İNSAN İLİŞKİLERİNDE BARIŞIN VE ÇATIŞMANIN TEMELLERİ:
KORKU- ÇIKAR- SEVGİ VE ANLAM
Giriş:
İnsan varlığını ve ilişkilerini anlamak ve tanımlamak, hayatın temellerindendir. İnsanın buna yönelik olarak gerek kendi içinde gerekse de dışında gösterdiği çabalar var olduğu günden beri sürmektedir. Varlığının temellerini bulmaya, dayanaklarını sağlamlaştırmaya ve ilişkilerinde bir anlayışa- düşünüşe- ideolojiye- dine bağlı olarak şekillendirmeye çalışır. Nietzche’nin dillendirdiği gibi “İnsanın kendine ait olan her şey kendinden iyice saklanmıştır. Ve bütün gömüler içinde en güç çıkarılan insanın kendi gömüsüdür.” Varlık âlemindeki ilişkileri ile kalp- akıl ve nefs dolanımlarında yaşadığı arayış farklı zeminlerde kendisini ifade etmektedir. İnsanın var olma ve var kılma serüveninde duygu, düşünce ve davranışlarına yön veren içsel ve dışsal temeller vardır. Bu temelleri; Korku, Çıkar, Sevgi ve Anlam olarak ifade edebiliriz. Bu temeller insan hayatında irade- düşünüş- yön- algı kaynağıdır.
Korku:
İnsan varlığının kendine ve çevresine yönelttiği kontrol ve ilişki araçlarından biri korkudur. Korku sözlükte; tehlikeli bir hal, sıkıntı veya bunlarla ilgili düşüncelerin doğurduğu heyecanla yüklü his, kaygı, endişe, tasa ve üzüntü anlamlarına gelmektedir. Bu kavram üç boyutlu olarak ele alınabilir:
- İnsanın kendi benliğindeki korkunun varlığı ve etkisinin boyutu önemlidir. Her insanın varlığında önemli yer tutar. Bu duygunun kalıtımsal etkisi bulunmakla beraber çocuğun yetişme evrelerinde anne-babanın verdiği eğitim ve davranışlarla önemli ilgisi bulunmaktadır. Çocuğun yetiştirildiği ortam etkilidir. Ailenin, çevrenin ve ülkenin bulunduğu şartlar bu duygunun yerleşiminde rol oynar. Çocuk reflekslerinin oluşma başladığı evrelerde davranışı yönlendirmede etkili olan korku, anne- babalar tarafından çok sık kullanmaktadırlar. Korku merkezli bir kontrol mekanizması ile büyüyen çocuk kendi etki alanındaki her objenin tehlike ve korku derecesini ölçmeye çalışmaktadır. Korku sadece duygusal olarak değil yaş ilerledikçe akli melekelerin ortaya çıkardığı ve delillerle desteklediği bir algı olarak hayat içindeki yerini alır.
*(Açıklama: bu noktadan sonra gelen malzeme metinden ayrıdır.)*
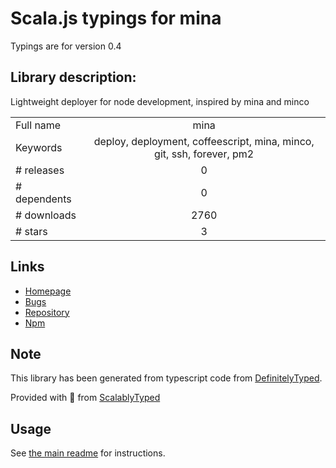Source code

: 
# Scala.js typings for mina

Typings are for version 0.4

## Library description:
Lightweight deployer for node development, inspired by mina and minco

|                    |                 |
| ------------------ | :-------------: |
| Full name          | mina |
| Keywords           | deploy, deployment, coffeescript, mina, minco, git, ssh, forever, pm2 |
| # releases         | 0 |
| # dependents       | 0 |
| # downloads        | 2760 |
| # stars            | 3 |

## Links
- [Homepage](https://github.com/fanweixiao/mina#readme)
- [Bugs](https://github.com/fanweixiao/mina/issues)
- [Repository](https://github.com/fanweixiao/mina)
- [Npm](https://www.npmjs.com/package/mina)
    


## Note
This library has been generated from typescript code from [DefinitelyTyped](https://definitelytyped.org).

Provided with :purple_heart: from [ScalablyTyped](https://github.com/oyvindberg/ScalablyTyped)

## Usage
See [the main readme](../../readme.md) for instructions.


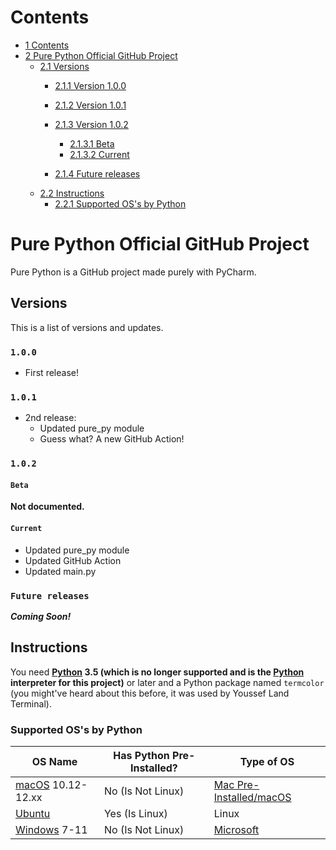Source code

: [macOS]: https://apple.com/macos
[Ubuntu]: https://ubuntu.com
[Windows]: https://windows.com
[Microsoft]: https://microsoft.com

# Contents
* [1 Contents](#contents)
* [2 Pure Python Official GitHub Project](#pure-python-official-github-project)
  * [2.1 Versions](#versions)
    * [2.1.1 Version 1.0.0](#100)
    * [2.1.2 Version 1.0.1](#101)
    * [2.1.3 Version 1.0.2](#102)

      * [2.1.3.1 Beta](#beta)
      * [2.1.3.2 Current](#current)

    * [2.1.4 Future releases](#future-releases)
  * [2.2 Instructions](#instructions)
    * [2.2.1 Supported OS's by Python](#supported-oss-by-python)
# Pure Python Official GitHub Project
Pure Python is a GitHub project made purely with PyCharm.
## Versions
This is a list of versions and updates.
### `1.0.0`
* First release!
### `1.0.1`
* 2nd release:
  * Updated pure_py module
  * Guess what? A new GitHub Action!
### `1.0.2`
#### `Beta`
__Not documented.__
#### `Current`
* Updated pure_py module
* Updated GitHub Action
* Updated main.py
### `Future releases`
___Coming Soon!___
## Instructions
You need __[Python](https://python.org) 3.5 (which is no longer supported and is the [Python](https://python.org) interpreter for this project)__ or later and a Python package named `termcolor` (you might've heard about this before, it was used by Youssef Land Terminal).
### Supported OS's by Python
| OS Name             | Has Python Pre-Installed? | Type of OS                       |
|---------------------|---------------------------|----------------------------------|
| [macOS] 10.12-12.xx | No (Is Not Linux)         | [Mac Pre-Installed/macOS][macOS] |
| [Ubuntu]            | Yes (Is Linux)            | Linux                            |
| [Windows] 7-11      | No (Is Not Linux)         | [Microsoft]                      |
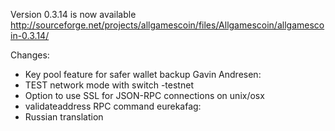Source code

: Version 0.3.14 is now available
http://sourceforge.net/projects/allgamescoin/files/Allgamescoin/allgamescoin-0.3.14/

Changes:
* Key pool feature for safer wallet backup
Gavin Andresen:
* TEST network mode with switch -testnet
* Option to use SSL for JSON-RPC connections on unix/osx
* validateaddress RPC command
eurekafag:
* Russian translation
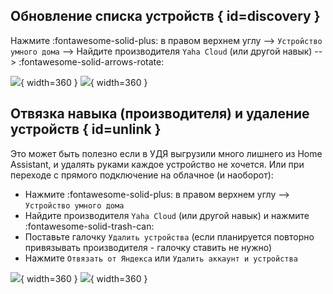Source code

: ## Обновление списка устройств { id=discovery }

Нажмите :fontawesome-solid-plus: в правом верхнем углу --> `Устройство умного дома` -->
Найдите производителя `Yaha Cloud` (или другой навык) --> :fontawesome-solid-arrows-rotate:

![](../assets/images/app/yandex/discovery-1.png){ width=360 }
![](../assets/images/app/yandex/discovery-2.png){ width=360 }

## Отвязка навыка (производителя) и удаление устройств { id=unlink }

Это может быть полезно если в УДЯ выгрузили много лишнего из Home Assistant, и удалять руками каждое устройство не хочется.
Или при переходе с прямого подключение на облачное (и наоборот):

* Нажмите :fontawesome-solid-plus: в правом верхнем углу --> `Устройство умного дома`
* Найдите производителя `Yaha Cloud` (или другой навык) и нажмите :fontawesome-solid-trash-can:
* Поставьте галочку `Удалить устройства` (если планируется повторно привязывать производителя - галочку ставить не нужно)
* Нажмите `Отвязать от Яндекса` или `Удалить аккаунт и устройства`

![](../assets/images/app/yandex/discovery-1.png){ width=360 }
![](../assets/images/app/yandex/unlink.png){ width=360 }
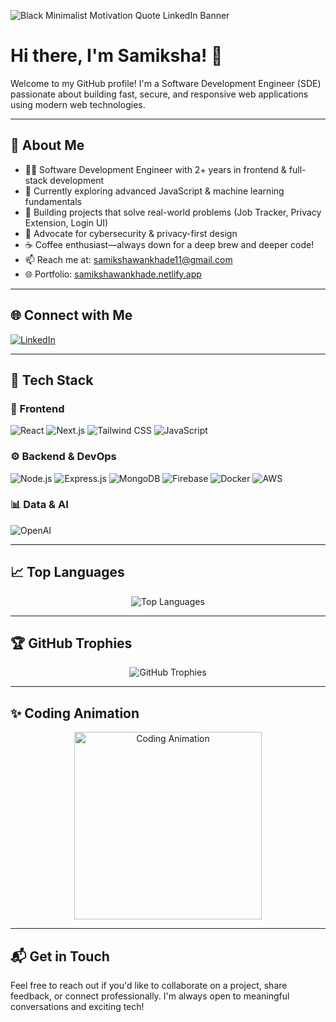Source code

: 

![Black Minimalist Motivation Quote LinkedIn Banner](https://github.com/user-attachments/assets/80701d3e-ef1f-44dc-bb9d-c53e0ac8b367)




# Hi there, I'm Samiksha! 👋

Welcome to my GitHub profile! I'm a Software Development Engineer (SDE) passionate about building fast, secure, and responsive web applications using modern web technologies.

---

## 🚀 About Me

- 👩‍💻 Software Development Engineer with 2+ years in frontend & full-stack development  
- 🌱 Currently exploring advanced JavaScript & machine learning fundamentals  
- 💼 Building projects that solve real-world problems (Job Tracker, Privacy Extension, Login UI)  
- 🔐 Advocate for cybersecurity & privacy-first design  
- ☕ Coffee enthusiast—always down for a deep brew and deeper code!  
- 📫 Reach me at: [samikshawankhade11@gmail.com](mailto:samikshawankhade11@gmail.com)  
- 🌐 Portfolio: [samikshawankhade.netlify.app](https://samikshawankhade.netlify.app)

---

## 🌐 Connect with Me

[![LinkedIn](https://img.shields.io/badge/-LinkedIn-blue?style=flat&logo=Linkedin&logoColor=white)](https://www.linkedin.com/in/samikshawankha)

---

## 🧰 Tech Stack

### 🎨 Frontend
![React](https://img.shields.io/badge/React-20232A?style=for-the-badge&logo=react&logoColor=61DAFB)
![Next.js](https://img.shields.io/badge/Next.js-000000?style=for-the-badge&logo=nextdotjs)
![Tailwind CSS](https://img.shields.io/badge/Tailwind_CSS-38B2AC?style=for-the-badge&logo=tailwind-css)
![JavaScript](https://img.shields.io/badge/JavaScript-F7DF1E?style=for-the-badge&logo=javascript&logoColor=black)

### ⚙️ Backend & DevOps
![Node.js](https://img.shields.io/badge/Node.js-339933?style=for-the-badge&logo=node.js&logoColor=white)
![Express.js](https://img.shields.io/badge/Express.js-000000?style=for-the-badge&logo=express&logoColor=white)
![MongoDB](https://img.shields.io/badge/MongoDB-4EA94B?style=for-the-badge&logo=mongodb&logoColor=white)
![Firebase](https://img.shields.io/badge/Firebase-FFCA28?style=for-the-badge&logo=firebase&logoColor=black)
![Docker](https://img.shields.io/badge/Docker-2496ED?style=for-the-badge&logo=docker&logoColor=white)
![AWS](https://img.shields.io/badge/AWS-232F3E?style=for-the-badge&logo=amazon-aws&logoColor=white)

### 📊 Data & AI
![OpenAI](https://img.shields.io/badge/OpenAI-412991?style=for-the-badge&logo=openai&logoColor=white)

---





## 📈 Top Languages

<div align="center">
  <img src="https://github-readme-stats.vercel.app/api/top-langs/?username=samik1234&layout=compact&theme=radical" alt="Top Languages" />
</div>

---

## 🏆 GitHub Trophies

<div align="center">
  <img src="https://github-profile-trophy.vercel.app/?username=samik1234&theme=radical" alt="GitHub Trophies" />
</div>

---

## ✨ Coding Animation

<p align="center">
  <img src="https://media.giphy.com/media/qgQUggAC3Pfv687qPC/giphy.gif" width="300" alt="Coding Animation" />
</p>

---

## 📬 Get in Touch

Feel free to reach out if you'd like to collaborate on a project, share feedback, or connect professionally. I'm always open to meaningful conversations and exciting tech!

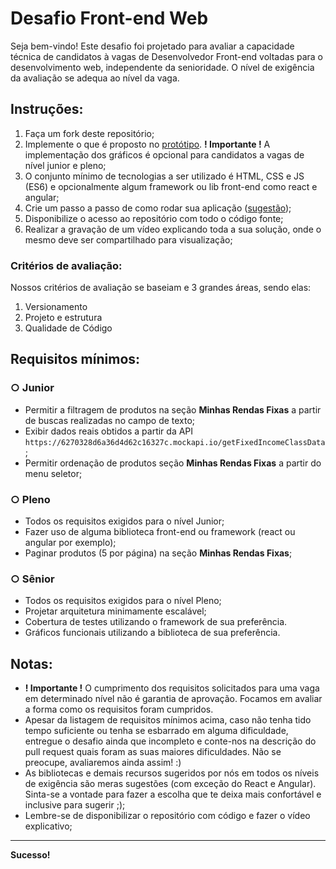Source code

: # Desafio Front-end Web

Seja bem-vindo! Este desafio foi projetado para avaliar a capacidade técnica de candidatos à vagas de Desenvolvedor Front-end voltadas para o desenvolvimento web, independente da senioridade. O nível de exigência da avaliação se adequa ao nível da vaga.

## Instruções:

1. Faça um fork deste repositório;
2. Implemente o que é proposto no [protótipo](https://github.com/juniorlampp/teste-frontend-lamppit/blob/main/material/prototipo.png). **! Importante !** A implementação dos gráficos é opcional para candidatos a vagas de nível  junior e pleno;
3. O conjunto mínimo de tecnologias a ser utilizado é HTML, CSS e JS (ES6) e opcionalmente algum framework ou lib front-end como react e angular;
4. Crie um passo a passo de como rodar sua aplicação ([sugestão](https://github.com/elsewhencode/project-guidelines/blob/master/README.sample.md));
5. Disponibilize o acesso ao repositório com todo o código fonte;
6. Realizar a gravação de um vídeo explicando toda a sua solução, onde o mesmo deve ser compartilhado para visualização;

### Critérios de avaliação:

Nossos critérios de avaliação se baseiam e 3 grandes áreas, sendo elas:
1. Versionamento
2. Projeto e estrutura
3. Qualidade de Código

## Requisitos mínimos:

### ○ Junior
- Permitir a filtragem de produtos na seção **Minhas Rendas Fixas** a partir de buscas realizadas no campo de texto;
- Exibir dados reais obtidos a partir da API `https://6270328d6a36d4d62c16327c.mockapi.io/getFixedIncomeClassData`;
- Permitir ordenação de produtos seção **Minhas Rendas Fixas** a partir do menu seletor;

### ○ Pleno

- Todos os requisitos exigidos para o nível Junior;
- Fazer uso de alguma biblioteca front-end ou framework (react ou angular por exemplo);
- Paginar produtos (5 por página) na seção **Minhas Rendas Fixas**;

### ○ Sênior

- Todos os requisitos exigidos para o nível Pleno;
- Projetar arquitetura minimamente escalável;
- Cobertura de testes utilizando o framework de sua preferência.
- Gráficos funcionais utilizando a biblioteca de sua preferência.

## Notas:

- **! Importante !** O cumprimento dos requisitos solicitados para uma vaga em determinado nível não é garantia de aprovação. Focamos em avaliar a forma como os requisitos foram cumpridos.
- Apesar da listagem de requisitos mínimos acima, caso não tenha tido tempo suficiente ou tenha se esbarrado em alguma dificuldade, entregue o desafio ainda que incompleto e conte-nos na descrição do pull request quais foram as suas maiores dificuldades.
  Não se preocupe, avaliaremos ainda assim! :)
- As bibliotecas e demais recursos sugeridos por nós em todos os níveis de exigência são meras sugestões (com exceção do React e Angular). Sinta-se a vontade para fazer a escolha que te deixa mais confortável e inclusive para sugerir ;);
- Lembre-se de disponibilizar o repositório com código e fazer o vídeo explicativo;

---

**Sucesso!**
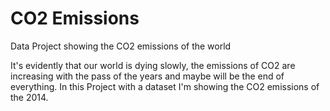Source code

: # CO2 Emissions
Data Project showing the CO2 emissions of the world

It's evidently that our world is dying slowly, the emissions of CO2 are increasing with the pass of the years and maybe will be the end of everything.
In this Project with a dataset I'm showing the CO2 emissions of the 2014.
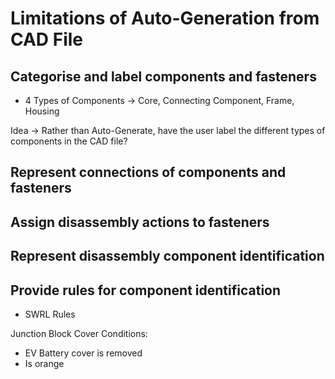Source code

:# Limitations of Auto-Generation from CAD File

## Categorise and label components and fasteners

* 4 Types of Components -> Core, Connecting Component, Frame, Housing

Idea -> Rather than Auto-Generate, have the user label the different types
of components in the CAD file?

## Represent connections of components and fasteners


## Assign disassembly actions to fasteners


## Represent disassembly component identification


## Provide rules for component identification

* SWRL Rules

Junction Block Cover
Conditions:

* EV Battery cover is removed
* Is orange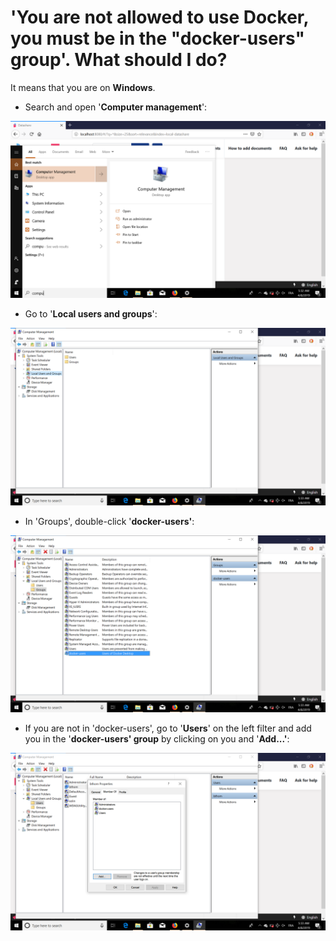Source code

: # 'You are not allowed to use Docker, you must be in the "docker-users" group'. What should I do?

It means that you are on **Windows**.

* Search and open '**Computer management**':

![](../.gitbook/assets/screenshot-10.png)

* Go to '**Local users and groups**':

![](../.gitbook/assets/screenshot-11.png)

* In 'Groups', double-click '**docker-users'**:

![](../.gitbook/assets/screenshot-12.png)

* If you are not in 'docker-users', go to '**Users**' on the left filter and add you in the '**docker-users' group** by clicking on you and '**Add...'**:

![](../.gitbook/assets/screenshot-13.png)





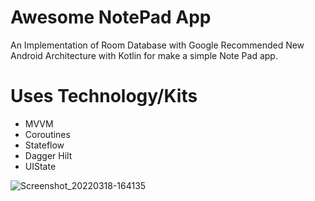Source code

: # Awesome NotePad App
An Implementation of Room Database with Google Recommended New Android Architecture with Kotlin for make a simple Note Pad app.

# Uses Technology/Kits
* MVVM
* Coroutines
* Stateflow
* Dagger Hilt
* UIState

![Screenshot_20220318-164135](https://user-images.githubusercontent.com/22006238/158988706-992aae2f-2cb1-438e-82ec-d68571e557a8.png)
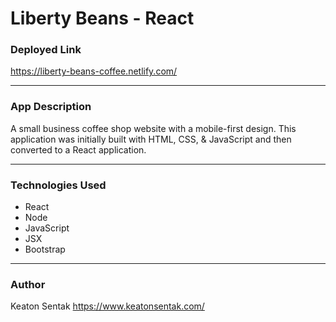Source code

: # Liberty Beans - React

### Deployed Link
https://liberty-beans-coffee.netlify.com/

---

### App Description
A small business coffee shop website with a mobile-first design. This application was initially built with HTML, CSS, & JavaScript and then converted to a React application.

---

### Technologies Used
* React
* Node
* JavaScript
* JSX
* Bootstrap
---
### Author
Keaton Sentak
https://www.keatonsentak.com/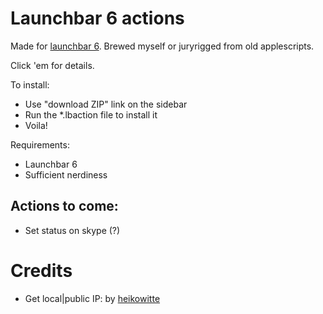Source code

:# Launchbar 6 actions

Made for [launchbar 6](http://obdev.at/products/launchbar). Brewed myself or juryrigged from old applescripts.

Click 'em for details.

To install:

* Use "download ZIP" link on the sidebar
* Run the *.lbaction file to install it
* Voila!

Requirements:

* Launchbar 6
* Sufficient nerdiness


## Actions to come:

* Set status on skype (?)

# Credits

* Get local|public IP: by [heikowitte](https://github.com/heikowitte/LaunchBarActions)
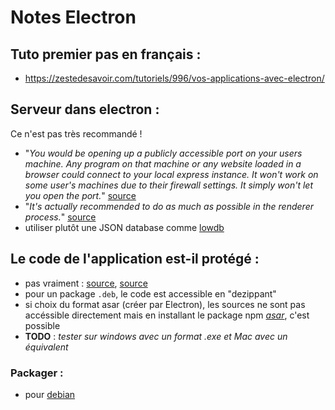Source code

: Notes Electron
==============
 
 Tuto premier pas en français :
 -----------------------------
 
 * https://zestedesavoir.com/tutoriels/996/vos-applications-avec-electron/


Serveur dans electron :
-----------------------

Ce n'est pas très recommandé !

* "_You would be opening up a publicly accessible port on your users machine. Any program on that machine or any website loaded in a browser could connect to your local express instance.
It won't work on some user's machines due to their firewall settings. It simply won't let you open the port._" [source](https://blog.samuelattard.com/using-express-inside-electron/)
* "_It's actually recommended to do as much as possible in the renderer process._" [source](https://www.reddit.com/r/webdev/comments/45z120/what_is_the_best_way_to_make_http_requests_using/)
* utiliser plutôt une JSON database comme [lowdb](https://github.com/typicode/lowdb)

Le code de l'application est-il protégé :
-----------------------------------------

* pas vraiment : [source](https://github.com/electron/electron/issues/2570), [source](https://github.com/electron/electron/issues/3041)
* pour un package `.deb`, le code est accessible en "dezippant"
* si choix du format asar (créer par Electron), les sources ne sont pas accéssible directement mais en installant le package npm _[asar](https://www.npmjs.com/package/asar)_, c'est possible
* __TODO__ : _tester sur windows avec un format .exe et Mac avec un équivalent_

### Packager :

* pour [debian](https://github.com/unindented/electron-installer-debian)


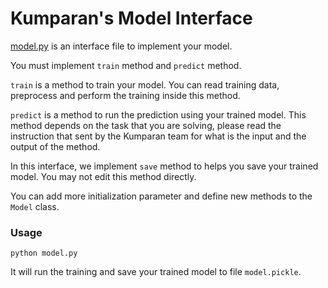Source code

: # Kumparan's Model Interface

[model.py](./model.py) is an interface file to implement 
your model.

You must implement `train` method and `predict` method.

`train` is a method to train your model. You can read
training data, preprocess and perform the training inside
this method.

`predict` is a method to run the prediction using your
trained model. This method depends on the task that you
are solving, please read the instruction that sent by
the Kumparan team for what is the input and the output
of the method.

In this interface, we implement `save` method to helps you
save your trained model. You may not edit this method 
directly.

You can add more initialization parameter and define
new methods to the `Model` class.


### Usage

    python model.py

It will run the training and save your trained model to
file `model.pickle`.
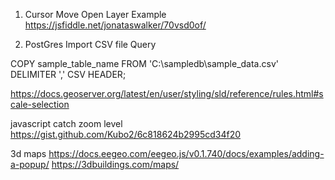 1) Cursor Move Open Layer Example
https://jsfiddle.net/jonataswalker/70vsd0of/

2) PostGres Import CSV file Query

COPY sample_table_name
FROM 'C:\sampledb\sample_data.csv' 
DELIMITER ',' 
CSV HEADER;


https://docs.geoserver.org/latest/en/user/styling/sld/reference/rules.html#scale-selection


javascript catch zoom level
https://gist.github.com/Kubo2/6c818624b2995cd34f20


3d maps
https://docs.eegeo.com/eegeo.js/v0.1.740/docs/examples/adding-a-popup/
https://3dbuildings.com/maps/
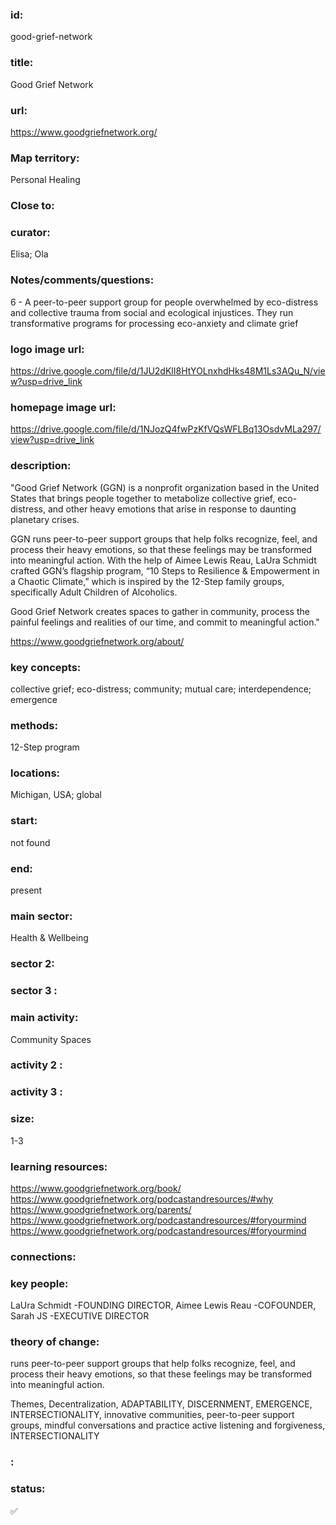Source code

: ### id: 
  good-grief-network
### title: 
  Good Grief Network
### url: 
  https://www.goodgriefnetwork.org/
### Map territory: 
  Personal Healing
### Close to: 
  
### curator: 
  Elisa; Ola
### Notes/comments/questions: 
  6 - A peer-to-peer support group for people overwhelmed by eco-distress and collective trauma from social and ecological injustices. They run transformative programs for processing eco-anxiety and climate grief
### logo image url: 
  https://drive.google.com/file/d/1JU2dKlI8HtYOLnxhdHks48M1Ls3AQu_N/view?usp=drive_link
### homepage image url: 
  https://drive.google.com/file/d/1NJozQ4fwPzKfVQsWFLBq13OsdvMLa297/view?usp=drive_link
### description: 
  "Good Grief Network (GGN) is a nonprofit organization based in the United States that brings people together to metabolize collective grief, eco-distress, and other heavy emotions that arise in response to daunting planetary crises.

GGN runs peer-to-peer support groups that help folks recognize, feel, and process their heavy emotions, so that these feelings may be transformed into meaningful action. With the help of Aimee Lewis Reau, LaUra Schmidt crafted GGN’s flagship program, “10 Steps to Resilience & Empowerment in a Chaotic Climate,”  which is inspired by the 12-Step family groups, specifically Adult Children of Alcoholics.

Good Grief Network creates spaces to gather in community, process the painful feelings and realities of our time, and commit to meaningful action."

https://www.goodgriefnetwork.org/about/
### key concepts: 
  collective grief; eco-distress; community; mutual care; interdependence; emergence
### methods: 
  12-Step program
### locations: 
  Michigan, USA; global
### start: 
  not found
### end: 
  present
### main sector: 
  Health & Wellbeing
### sector 2: 
  
### sector 3 : 
  
### main activity: 
  Community Spaces
### activity 2 : 
  
### activity 3 : 
  
### size: 
  1-3
### learning resources: 
  https://www.goodgriefnetwork.org/book/
https://www.goodgriefnetwork.org/podcastandresources/#why
https://www.goodgriefnetwork.org/parents/
https://www.goodgriefnetwork.org/podcastandresources/#foryourmind
https://www.goodgriefnetwork.org/podcastandresources/#foryourmind
### connections: 
  
### key people: 
  LaUra Schmidt -FOUNDING DIRECTOR, Aimee Lewis Reau -COFOUNDER, Sarah JS -EXECUTIVE DIRECTOR
### theory of change: 
  runs peer-to-peer support groups that help folks recognize, feel, and process their heavy emotions, so that these feelings may be transformed into meaningful action.

Themes, 
Decentralization, 
ADAPTABILITY,
DISCERNMENT, 
EMERGENCE,
INTERSECTIONALITY, 
innovative communities,
peer-to-peer support groups,
mindful conversations and practice active listening and forgiveness,
INTERSECTIONALITY
### : 
  
### status: 
  ✅
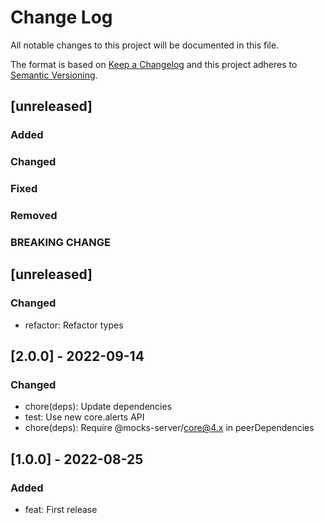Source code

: # Change Log
All notable changes to this project will be documented in this file.

The format is based on [Keep a Changelog](http://keepachangelog.com/)
and this project adheres to [Semantic Versioning](http://semver.org/).

## [unreleased]
### Added
### Changed
### Fixed
### Removed
### BREAKING CHANGE

## [unreleased]

### Changed
- refactor: Refactor types

## [2.0.0] - 2022-09-14

### Changed
- chore(deps): Update dependencies
- test: Use new core.alerts API
- chore(deps): Require @mocks-server/core@4.x in peerDependencies

## [1.0.0] - 2022-08-25

### Added
- feat: First release
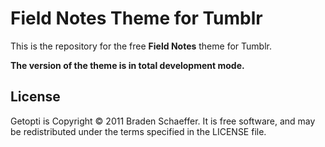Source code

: # Field Notes Theme for Tumblr

This is the repository for the free **Field Notes** theme for Tumblr.

**The version of the theme is in total development mode.**

## License

Getopti is Copyright © 2011 Braden Schaeffer. It is free software, and may be
redistributed under the terms specified in the LICENSE file.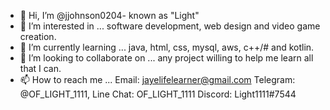 - 👋 Hi, I’m @jjohnson0204- known as "Light"
- 👀 I’m interested in ... software development, web design and video game creation. 
- 🌱 I’m currently learning ... java, html, css, mysql, aws, c++/# and kotlin.
- 💞️ I’m looking to collaborate on ... any project willing to help me learn all that I can. 
- 📫 How to reach me ... 
Email: jayelifelearner@gmail.com 
Telegram: @OF_LIGHT_1111, 
Line Chat: OF_LIGHT_1111
Discord: Light1111#7544

<!---
jjohnson0204/jjohnson0204 is a ✨ special ✨ repository because its `README.md` (this file) appears on your GitHub profile.
You can click the Preview link to take a look at your changes.
--->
- Çevre- iktidar- güç bağlamında korku bireysel ve toplumsal yönlendirmede kullanılmaktadır. Devletler- liderler varlıklarını bu korkunun meydana getirdiği etkinin verdiği güçle hareket etmeye çalışırlar. Önce korku duyulacak etkenler ortaya çıkarılır. Yaşam alanındaki bazı özneler tehdit unsuru olarak gösterilir. Bunlar içten veya dıştan olsun fark etmez. Bu korkunun gerçekliğini kabul ettirmek için birçok manipülatif etken devreye sokulur. Birey bu korkuya binaen kendini mevcut kurumsal yapının politikalarına teslim eder. Ve kendisine biçilen rolü oynamaya hazırdır. Korkutulan nesneler değişik dönemlerde değiştirilir. Her dönem farklı korku merkezleri toplum önüne konulur. Korku güvenlik merkezli algıyı besler. Güvenliği sağlayacak güç odaklarının varlığını korumaya çalışır.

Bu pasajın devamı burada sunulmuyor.